Key technical features of Cleora embeddings¶
The embeddings produced by Cleora differ significantly from those produced by systems like Node2vec, Word2vec, DeepWalk, and others. They are characterized by several key properties characterized by several key properties:
- Efficiency - Cleora is two orders of magnitude faster than Node2Vec or DeepWalk.
- Inductivity - Cleora's embeddings of an entity are defined only by interactions with other entities, allowing vectors for new entities to be computed on-the-fly.
- Stability - All starting vectors for entities are deterministic, meaning, that Cleora embeddings on similar datasets will be similar. Methods like Word2vec, Node2vec, or DeepWalk yield different results with each run.

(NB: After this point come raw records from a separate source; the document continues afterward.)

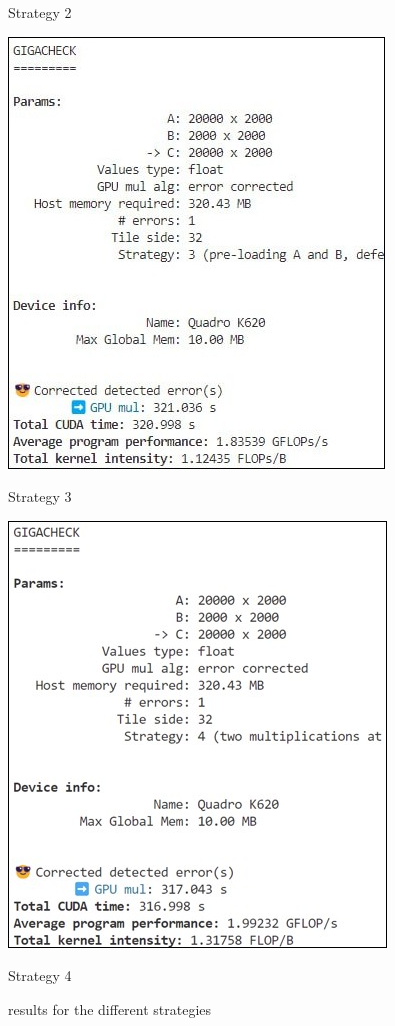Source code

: \begin{figure}[h!]
	\caption*{Strategy 2}
	\endminipage\hfill
	\linebreak
	\vspace{.02\textwidth}
	\linebreak
	\includegraphics[width=\textwidth]{images/result_s3}
	\caption*{Strategy 3}
	\endminipage\hfill
	\includegraphics[width=\textwidth]{images/result_s4}
	\caption*{Strategy 4}
	\endminipage\hfill
	\caption{\centering results for the different strategies}\label{img:results-strategies}
\end{figure}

- Cross-dataset compositionality - Due to the stability of Cleora embeddings, embeddings of the same entity on multiple datasets can be combined by averaging, yielding meaningful vectors.

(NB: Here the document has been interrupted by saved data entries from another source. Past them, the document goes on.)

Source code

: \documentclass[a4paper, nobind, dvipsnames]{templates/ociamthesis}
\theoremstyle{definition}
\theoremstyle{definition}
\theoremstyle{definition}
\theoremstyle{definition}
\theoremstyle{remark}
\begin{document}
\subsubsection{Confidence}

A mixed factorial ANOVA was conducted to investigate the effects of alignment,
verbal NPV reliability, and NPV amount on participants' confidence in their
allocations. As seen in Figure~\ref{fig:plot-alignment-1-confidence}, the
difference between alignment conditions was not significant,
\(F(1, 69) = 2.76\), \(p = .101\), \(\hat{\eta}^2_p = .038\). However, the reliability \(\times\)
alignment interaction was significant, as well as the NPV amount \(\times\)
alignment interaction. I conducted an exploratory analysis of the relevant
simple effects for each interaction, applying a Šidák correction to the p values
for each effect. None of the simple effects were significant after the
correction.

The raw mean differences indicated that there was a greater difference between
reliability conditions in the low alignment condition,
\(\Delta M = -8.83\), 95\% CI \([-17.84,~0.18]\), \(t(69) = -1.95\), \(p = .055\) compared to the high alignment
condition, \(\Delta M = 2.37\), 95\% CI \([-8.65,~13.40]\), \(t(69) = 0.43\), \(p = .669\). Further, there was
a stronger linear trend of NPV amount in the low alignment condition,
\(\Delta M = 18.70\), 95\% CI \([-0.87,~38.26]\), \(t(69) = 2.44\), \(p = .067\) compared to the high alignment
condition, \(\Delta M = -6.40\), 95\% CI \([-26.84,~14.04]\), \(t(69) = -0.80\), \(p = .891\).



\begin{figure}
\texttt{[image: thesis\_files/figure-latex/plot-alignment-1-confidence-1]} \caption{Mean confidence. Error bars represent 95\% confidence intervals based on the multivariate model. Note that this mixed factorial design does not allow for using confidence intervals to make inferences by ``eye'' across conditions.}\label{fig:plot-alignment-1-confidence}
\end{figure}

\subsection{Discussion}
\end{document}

- Dim-wise independence - The process producing Cleora embeddings ensures that every dimension is independent of others. This allows for an efficient and low-parameter method for combining multi-view embeddings with Conv1d layers.
- Extreme parallelism and performance - Cleora is written in Rust, utilizing thread-level parallelism for all calculations except input file loading, often making the embedding process faster than loading the input data.
Key usability features of Cleora embeddings¶
The technical properties described above translate into excellent production-readiness of Cleora, which, from an end-user perspective, can be summarized as follows:
- Heterogeneous relational tables can be embedded without any artificial data pre-processing.
- Mixed interaction + text datasets can be embedded easily.
- The cold start problem for new entities is non-existent.
- Real-time updates of the embeddings do not require any separate solutions.
- Multi-view embeddings work out of the box.
- Temporal, incremental embeddings are stable out of the box, with no need for re-alignment, rotations, or other methods.
- Extremely large datasets are supported and can be embedded within seconds/minutes.